BEGIN Exercise materials
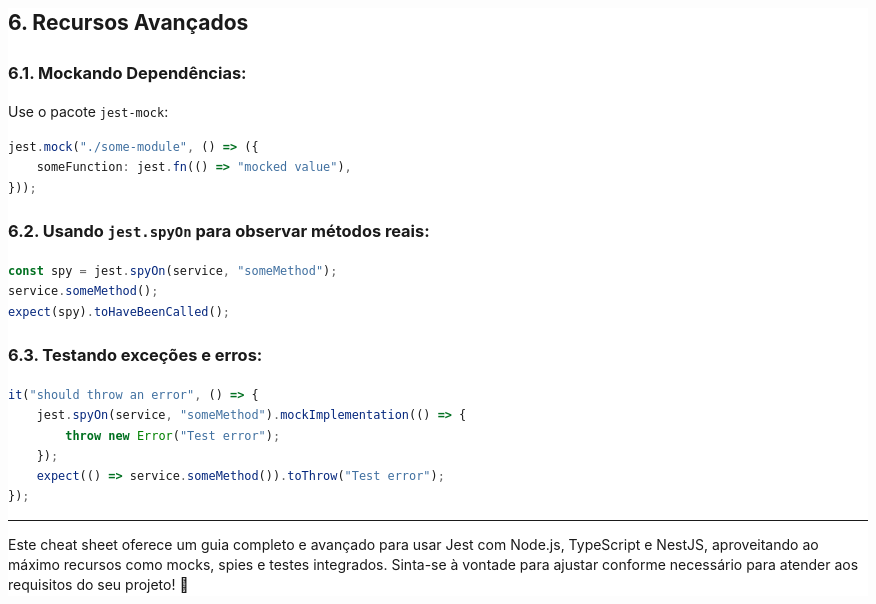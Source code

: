 
## **6. Recursos Avançados**

### 6.1. Mockando Dependências:

Use o pacote `jest-mock`:

```typescript
jest.mock("./some-module", () => ({
    someFunction: jest.fn(() => "mocked value"),
}));
```

### 6.2. Usando `jest.spyOn` para observar métodos reais:

```typescript
const spy = jest.spyOn(service, "someMethod");
service.someMethod();
expect(spy).toHaveBeenCalled();
```

### 6.3. Testando exceções e erros:

```typescript
it("should throw an error", () => {
    jest.spyOn(service, "someMethod").mockImplementation(() => {
        throw new Error("Test error");
    });
    expect(() => service.someMethod()).toThrow("Test error");
});
```

---

Este cheat sheet oferece um guia completo e avançado para usar Jest com Node.js, TypeScript e NestJS, aproveitando ao máximo recursos como mocks, spies e testes integrados. Sinta-se à vontade para ajustar conforme necessário para atender aos requisitos do seu projeto! 🚀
END Exercise materials
▶ **Exercise objective**
The whole listing is to be written out exactly; the pictures stay out of the copy.

▶ **Written response**
Source code

: 
## **6. Recursos Avançados**

### 6.1. Mockando Dependências:

Use o pacote `jest-mock`:

```typescript
jest.mock("./some-module", () => ({
    someFunction: jest.fn(() => "mocked value"),
}));
```

### 6.2. Usando `jest.spyOn` para observar métodos reais:

```typescript
const spy = jest.spyOn(service, "someMethod");
service.someMethod();
expect(spy).toHaveBeenCalled();
```

### 6.3. Testando exceções e erros:

```typescript
it("should throw an error", () => {
    jest.spyOn(service, "someMethod").mockImplementation(() => {
        throw new Error("Test error");
    });
    expect(() => service.someMethod()).toThrow("Test error");
});
```

---

Este cheat sheet oferece um guia completo e avançado para usar Jest com Node.js, TypeScript e NestJS, aproveitando ao máximo recursos como mocks, spies e testes integrados. Sinta-se à vontade para ajustar conforme necessário para atender aos requisitos do seu projeto! 🚀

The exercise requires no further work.